The authors define an independent prior $p(\theta,\mathcal{Z})=p(\theta)p(\mathcal{Z})$ and then do variational inference on the loss function
\[\begin{aligned}\mathcal{L}(\hat{\theta},\phi)=\mathbb{E}_{q_\phi(\mathcal{Z})}\bigg[\log p(\mathcal{D}|\hat{\theta},\mathcal{Z})\bigg] -\operatorname{KL}\bigg[q_\phi(\mathcal{Z}) || p(\mathcal{Z})\bigg]+\log p(\hat{\theta}).\end{aligned}\]In essence, we find a MAP solution for the more numerous weights θ, while inferring the posterior distribution of the latent variables Z
This is all the same as in Efficient and Scalable Bayesian Neural Nets with Rank-1 Factors: Dusenberry et al 2020.

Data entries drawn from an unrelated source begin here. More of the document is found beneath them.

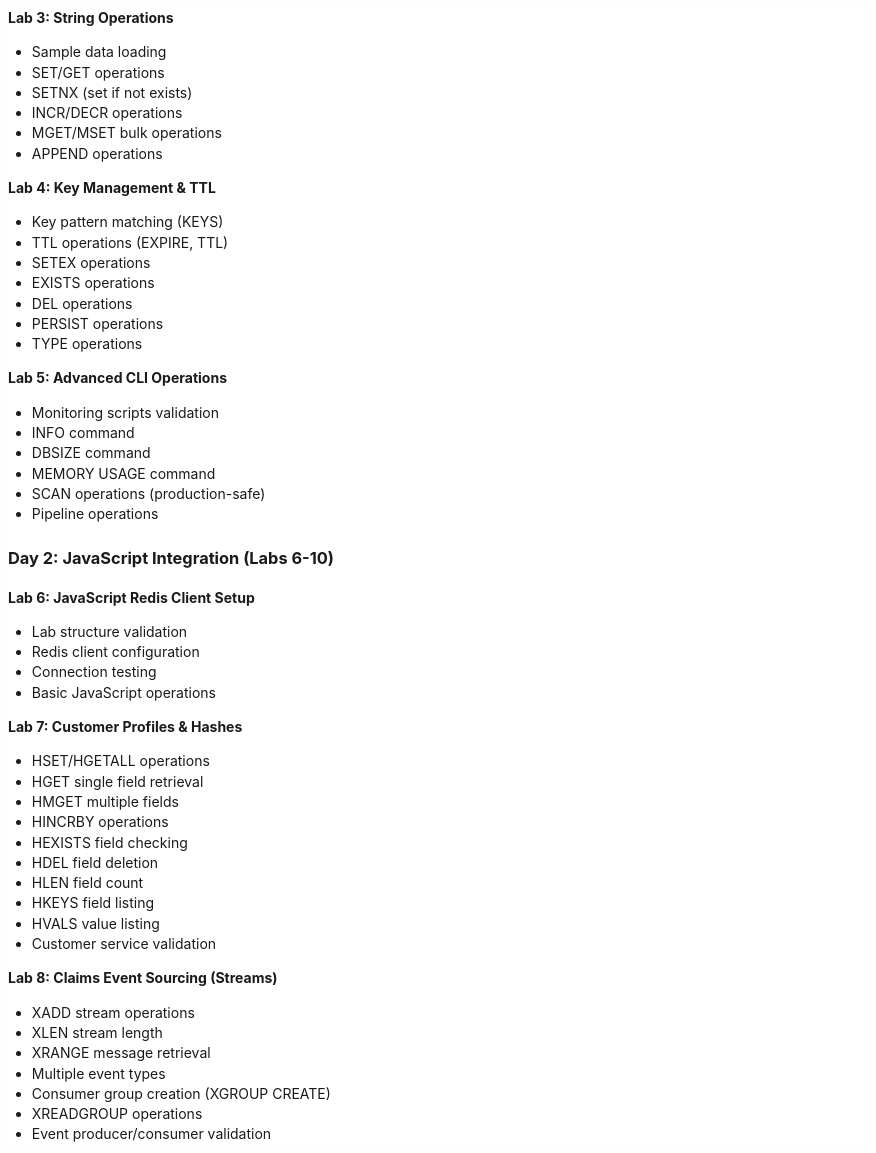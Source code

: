 **Lab 3: String Operations**
- Sample data loading
- SET/GET operations
- SETNX (set if not exists)
- INCR/DECR operations
- MGET/MSET bulk operations
- APPEND operations

**Lab 4: Key Management & TTL**
- Key pattern matching (KEYS)
- TTL operations (EXPIRE, TTL)
- SETEX operations
- EXISTS operations
- DEL operations
- PERSIST operations
- TYPE operations

**Lab 5: Advanced CLI Operations**
- Monitoring scripts validation
- INFO command
- DBSIZE command
- MEMORY USAGE command
- SCAN operations (production-safe)
- Pipeline operations

### Day 2: JavaScript Integration (Labs 6-10)

**Lab 6: JavaScript Redis Client Setup**
- Lab structure validation
- Redis client configuration
- Connection testing
- Basic JavaScript operations

**Lab 7: Customer Profiles & Hashes**
- HSET/HGETALL operations
- HGET single field retrieval
- HMGET multiple fields
- HINCRBY operations
- HEXISTS field checking
- HDEL field deletion
- HLEN field count
- HKEYS field listing
- HVALS value listing
- Customer service validation

**Lab 8: Claims Event Sourcing (Streams)**
- XADD stream operations
- XLEN stream length
- XRANGE message retrieval
- Multiple event types
- Consumer group creation (XGROUP CREATE)
- XREADGROUP operations
- Event producer/consumer validation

In order to model covariate shift in data (such as image noise, hardware differences on x-rays etc), they add some shifting function $\mathbf g^0(\mathbf x)$ such that the corrupted data point $\mathbf{x}^c = \mathbf x + \mathbf g^0(\mathbf x)$. This corruption can then be tracked down through the layers such that
\[\begin{aligned} \overbrace{\mathbf{g}^\ell(\mathbf{x})}^{\mathrm{shift}}& =\overbrace{\mathbf{f}^\ell(\mathbf{x}^c)}^{\text{corrupted output}}-\overbrace{\mathbf{f}^\ell(\mathbf{x})}^{\text{clean output}} \\ &\boldsymbol{\approx}\mathbf{J}_\sigma\left[\mathbf{h}^\ell(\mathbf{x})\right]\left(\mathbf{W}^\ell\mathbf{g}^{\ell\boldsymbol{-}1}(\mathbf{x})\right), \end{aligned}\]The question then is: can we reduce the shift at the output layer $L$? The answer - according to the authors - is that we can do exactly this, by training a node-based Bayesian network where we add similar noise when training the network, but at all the nodes in the network instead of only the input layer.